Media projections had the DPJ winning as many as 320 seats and the LDP losing two-thirds of its representation – an unprecedented victory for the centre-left party led by Yukio Hatoyama, who is now certain to become Japan’s next prime minister.

No other party in Japanese political history has ever doubled its representation in the Diet. The DPJ has almost tripled the number of seats it held when prime minister Taro Aso dissolved the lower house on July 20th. Fittingly perhaps, the LDP’s historic defeat was accompanied by an approaching typhoon, which failed to deter voters – turnout was projected at around 70 per cent.

READ MORE

With his party’s defeat certain, Aso told reporters last night he would resign to take responsibility for the LDP drubbing, and schedule a party leadership vote.

On a blustery evening in the city of Yachiyo, a 40-minute train ride from Tokyo, 20-year-old Ami Nitano was voting for the first time. “Nothing will ever change under the LDP,” she said, explaining why she marked her ballot paper for the DPJ.

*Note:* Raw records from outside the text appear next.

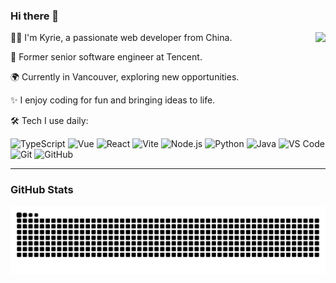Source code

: ### Hi there 👋

<img align="right" src="https://github-readme-stats.vercel.app/api?username=honkinglin&show_icons=true&icon_color=805AD5&text_color=718096&bg_color=ffffff&hide_title=true" />

👨‍💻 I'm Kyrie, a passionate web developer from China.    

💼 Former senior software engineer at Tencent.    

🌍 Currently in Vancouver, exploring new opportunities.  

✨ I enjoy coding for fun and bringing ideas to life.    

 🛠 Tech I use daily:
 
  ![TypeScript](https://img.shields.io/badge/-Typescript-black?style=plastic&logo=typescript)
  ![Vue](https://img.shields.io/badge/-Vue-3b2e5a?style=plastic&logo=vue.js)
  ![React](https://img.shields.io/badge/-React-3b2e5a?style=plastic&logo=react)
  ![Vite](https://img.shields.io/badge/-Vite-3b2e5a?style=plastic&logo=vite)
  ![Node.js](https://img.shields.io/badge/-Node.js-339933?style=plastic&logo=nodedotjs&logoColor=white)
  ![Python](https://img.shields.io/badge/-Python-3776AB?style=plastic&logo=python&logoColor=white)
  ![Java](https://img.shields.io/badge/-Java-007396?style=plastic&logo=openjdk&logoColor=white)
  ![VS Code](https://img.shields.io/badge/-VS%20Code-007ACC?style=plastic&logo=visual-studio-code)
  ![Git](https://img.shields.io/badge/-Git-black?style=plastic&logo=git)
  ![GitHub](https://img.shields.io/badge/-GitHub-181717?style=plastic&logo=github)

---

### GitHub Stats

<picture>
  <source media="(prefers-color-scheme: dark)" srcset="https://raw.githubusercontent.com/honkinglin/honkinglin/output/github-snake-dark.svg" />
  <source media="(prefers-color-scheme: light)" srcset="https://raw.githubusercontent.com/honkinglin/honkinglin/output/github-snake.svg" />
  <img alt="github contribution grid snake animation" src="https://raw.githubusercontent.com/honkinglin/honkinglin/output/github-snake.svg" />
</picture>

Nitano is a “freeter” – one of the 19 million-strong army of part-time workers who make up 35 per cent of Japan’s workforce, and who have been hardest hit by the global recession.

The economy was the central issue in Japan’s 45th lower house election. The government reported on Friday that unemployment had reached an all-time high of 5.7 per cent in July, and that deflation worsened in the same month, with consumer prices tumbling a record 2.2 per cent.

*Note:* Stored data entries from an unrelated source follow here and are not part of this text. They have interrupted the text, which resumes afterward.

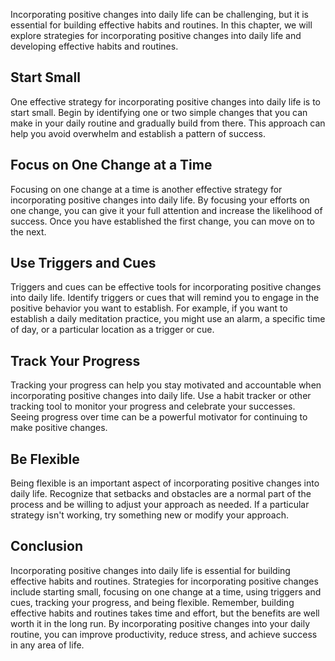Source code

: 
Incorporating positive changes into daily life can be challenging, but it is essential for building effective habits and routines. In this chapter, we will explore strategies for incorporating positive changes into daily life and developing effective habits and routines.

Start Small
-----------

One effective strategy for incorporating positive changes into daily life is to start small. Begin by identifying one or two simple changes that you can make in your daily routine and gradually build from there. This approach can help you avoid overwhelm and establish a pattern of success.

Focus on One Change at a Time
-----------------------------

Focusing on one change at a time is another effective strategy for incorporating positive changes into daily life. By focusing your efforts on one change, you can give it your full attention and increase the likelihood of success. Once you have established the first change, you can move on to the next.

Use Triggers and Cues
---------------------

Triggers and cues can be effective tools for incorporating positive changes into daily life. Identify triggers or cues that will remind you to engage in the positive behavior you want to establish. For example, if you want to establish a daily meditation practice, you might use an alarm, a specific time of day, or a particular location as a trigger or cue.

Track Your Progress
-------------------

Tracking your progress can help you stay motivated and accountable when incorporating positive changes into daily life. Use a habit tracker or other tracking tool to monitor your progress and celebrate your successes. Seeing progress over time can be a powerful motivator for continuing to make positive changes.

Be Flexible
-----------

Being flexible is an important aspect of incorporating positive changes into daily life. Recognize that setbacks and obstacles are a normal part of the process and be willing to adjust your approach as needed. If a particular strategy isn't working, try something new or modify your approach.

Conclusion
----------

Incorporating positive changes into daily life is essential for building effective habits and routines. Strategies for incorporating positive changes include starting small, focusing on one change at a time, using triggers and cues, tracking your progress, and being flexible. Remember, building effective habits and routines takes time and effort, but the benefits are well worth it in the long run. By incorporating positive changes into your daily routine, you can improve productivity, reduce stress, and achieve success in any area of life.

“The economy is a mess,” 61-year-old restaurant owner Hiroshi Iwaya said as he made his way to a polling station in Yachiyo.

A lifelong LDP voter, Iwaya said that this time he planned to cast his ballot for the DPJ candidate, Yu Kuroda. “Until now, the LDP has always been the party in power,” Kuroda told the Independent on the eve of the election. “The citizens are angry with the LDP. We’ll put the people in the driving seat, and we’ll build this country together.”

The DPJ promises to redirect about 10 per cent of the national budget – about $218 billion (€152 billion) toward building what it calls a social “safety net”, including more help for the old, the poor and the childless. It has also pledged to waive tuition fees for public high schools, and to help struggling farmers.

Although this programme has been described in some quarters as welfare-ism, it has a more prosaic aim, said Mr Hatoyama: boosting Japan’s famously pallid domestic demand.

Yesterday’s election marks the end of the post-war political dispensation in which the LDP dominated Japanese politics, and in which the defunct Japan Socialist Party, some of whose members now belong to the DPJ, played a token opposition role, according to Gerald Curtis of Columbia University, an expert in Japanese politics. “There aren’t many junctures in Japan’s post-war politics when you can say, ‘That was a day that history changed’,” Mr Curtis told the Independent. “That’s today.”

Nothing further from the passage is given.